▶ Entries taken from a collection

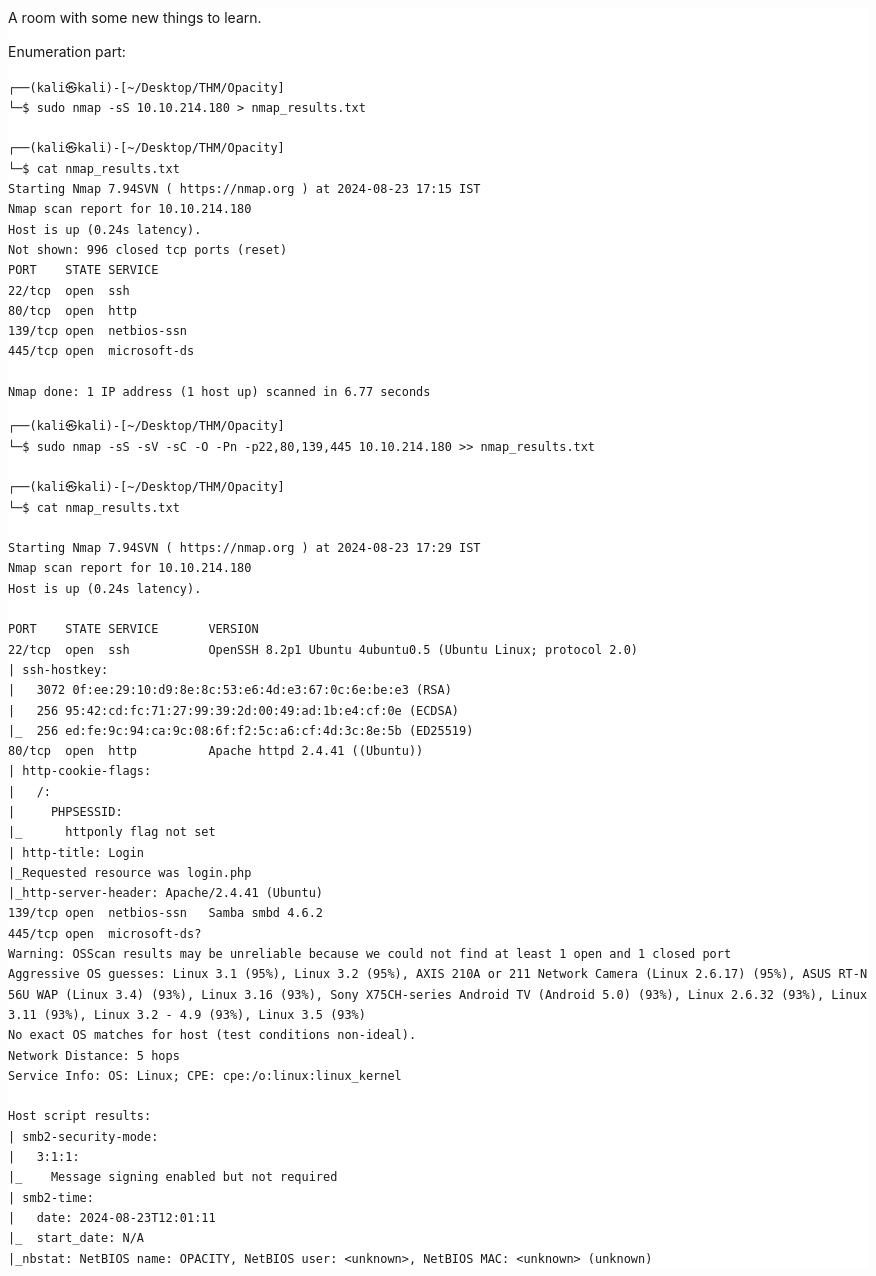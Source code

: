 A room with some new things to learn.

Enumeration part:
```
┌──(kali㉿kali)-[~/Desktop/THM/Opacity]
└─$ sudo nmap -sS 10.10.214.180 > nmap_results.txt           
                                                                                                                                                 
┌──(kali㉿kali)-[~/Desktop/THM/Opacity]
└─$ cat nmap_results.txt 
Starting Nmap 7.94SVN ( https://nmap.org ) at 2024-08-23 17:15 IST
Nmap scan report for 10.10.214.180
Host is up (0.24s latency).
Not shown: 996 closed tcp ports (reset)
PORT    STATE SERVICE
22/tcp  open  ssh
80/tcp  open  http
139/tcp open  netbios-ssn
445/tcp open  microsoft-ds

Nmap done: 1 IP address (1 host up) scanned in 6.77 seconds
```
```
┌──(kali㉿kali)-[~/Desktop/THM/Opacity]
└─$ sudo nmap -sS -sV -sC -O -Pn -p22,80,139,445 10.10.214.180 >> nmap_results.txt
                                                                                                                                                 
┌──(kali㉿kali)-[~/Desktop/THM/Opacity]
└─$ cat nmap_results.txt 

Starting Nmap 7.94SVN ( https://nmap.org ) at 2024-08-23 17:29 IST
Nmap scan report for 10.10.214.180
Host is up (0.24s latency).

PORT    STATE SERVICE       VERSION
22/tcp  open  ssh           OpenSSH 8.2p1 Ubuntu 4ubuntu0.5 (Ubuntu Linux; protocol 2.0)
| ssh-hostkey: 
|   3072 0f:ee:29:10:d9:8e:8c:53:e6:4d:e3:67:0c:6e:be:e3 (RSA)
|   256 95:42:cd:fc:71:27:99:39:2d:00:49:ad:1b:e4:cf:0e (ECDSA)
|_  256 ed:fe:9c:94:ca:9c:08:6f:f2:5c:a6:cf:4d:3c:8e:5b (ED25519)
80/tcp  open  http          Apache httpd 2.4.41 ((Ubuntu))
| http-cookie-flags: 
|   /: 
|     PHPSESSID: 
|_      httponly flag not set
| http-title: Login
|_Requested resource was login.php
|_http-server-header: Apache/2.4.41 (Ubuntu)
139/tcp open  netbios-ssn   Samba smbd 4.6.2
445/tcp open  microsoft-ds?
Warning: OSScan results may be unreliable because we could not find at least 1 open and 1 closed port
Aggressive OS guesses: Linux 3.1 (95%), Linux 3.2 (95%), AXIS 210A or 211 Network Camera (Linux 2.6.17) (95%), ASUS RT-N56U WAP (Linux 3.4) (93%), Linux 3.16 (93%), Sony X75CH-series Android TV (Android 5.0) (93%), Linux 2.6.32 (93%), Linux 3.11 (93%), Linux 3.2 - 4.9 (93%), Linux 3.5 (93%)
No exact OS matches for host (test conditions non-ideal).
Network Distance: 5 hops
Service Info: OS: Linux; CPE: cpe:/o:linux:linux_kernel

Host script results:
| smb2-security-mode: 
|   3:1:1: 
|_    Message signing enabled but not required
| smb2-time: 
|   date: 2024-08-23T12:01:11
|_  start_date: N/A
|_nbstat: NetBIOS name: OPACITY, NetBIOS user: <unknown>, NetBIOS MAC: <unknown> (unknown)
```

▶ Aim of the exercise
All of the records above are to be printed exactly, with every picture omitted.

▶ Solved exercise
Source code

: A room with some new things to learn.

Enumeration part:
```
┌──(kali㉿kali)-[~/Desktop/THM/Opacity]
└─$ sudo nmap -sS 10.10.214.180 > nmap_results.txt           
                                                                                                                                                 
┌──(kali㉿kali)-[~/Desktop/THM/Opacity]
└─$ cat nmap_results.txt 
Starting Nmap 7.94SVN ( https://nmap.org ) at 2024-08-23 17:15 IST
Nmap scan report for 10.10.214.180
Host is up (0.24s latency).
Not shown: 996 closed tcp ports (reset)
PORT    STATE SERVICE
22/tcp  open  ssh
80/tcp  open  http
139/tcp open  netbios-ssn
445/tcp open  microsoft-ds

Nmap done: 1 IP address (1 host up) scanned in 6.77 seconds
```
```
┌──(kali㉿kali)-[~/Desktop/THM/Opacity]
└─$ sudo nmap -sS -sV -sC -O -Pn -p22,80,139,445 10.10.214.180 >> nmap_results.txt
                                                                                                                                                 
┌──(kali㉿kali)-[~/Desktop/THM/Opacity]
└─$ cat nmap_results.txt 

Starting Nmap 7.94SVN ( https://nmap.org ) at 2024-08-23 17:29 IST
Nmap scan report for 10.10.214.180
Host is up (0.24s latency).

PORT    STATE SERVICE       VERSION
22/tcp  open  ssh           OpenSSH 8.2p1 Ubuntu 4ubuntu0.5 (Ubuntu Linux; protocol 2.0)
| ssh-hostkey: 
|   3072 0f:ee:29:10:d9:8e:8c:53:e6:4d:e3:67:0c:6e:be:e3 (RSA)
|   256 95:42:cd:fc:71:27:99:39:2d:00:49:ad:1b:e4:cf:0e (ECDSA)
|_  256 ed:fe:9c:94:ca:9c:08:6f:f2:5c:a6:cf:4d:3c:8e:5b (ED25519)
80/tcp  open  http          Apache httpd 2.4.41 ((Ubuntu))
| http-cookie-flags: 
|   /: 
|     PHPSESSID: 
|_      httponly flag not set
| http-title: Login
|_Requested resource was login.php
|_http-server-header: Apache/2.4.41 (Ubuntu)
139/tcp open  netbios-ssn   Samba smbd 4.6.2
445/tcp open  microsoft-ds?
Warning: OSScan results may be unreliable because we could not find at least 1 open and 1 closed port
Aggressive OS guesses: Linux 3.1 (95%), Linux 3.2 (95%), AXIS 210A or 211 Network Camera (Linux 2.6.17) (95%), ASUS RT-N56U WAP (Linux 3.4) (93%), Linux 3.16 (93%), Sony X75CH-series Android TV (Android 5.0) (93%), Linux 2.6.32 (93%), Linux 3.11 (93%), Linux 3.2 - 4.9 (93%), Linux 3.5 (93%)
No exact OS matches for host (test conditions non-ideal).
Network Distance: 5 hops
Service Info: OS: Linux; CPE: cpe:/o:linux:linux_kernel

Host script results:
| smb2-security-mode: 
|   3:1:1: 
|_    Message signing enabled but not required
| smb2-time: 
|   date: 2024-08-23T12:01:11
|_  start_date: N/A
|_nbstat: NetBIOS name: OPACITY, NetBIOS user: <unknown>, NetBIOS MAC: <unknown> (unknown)
```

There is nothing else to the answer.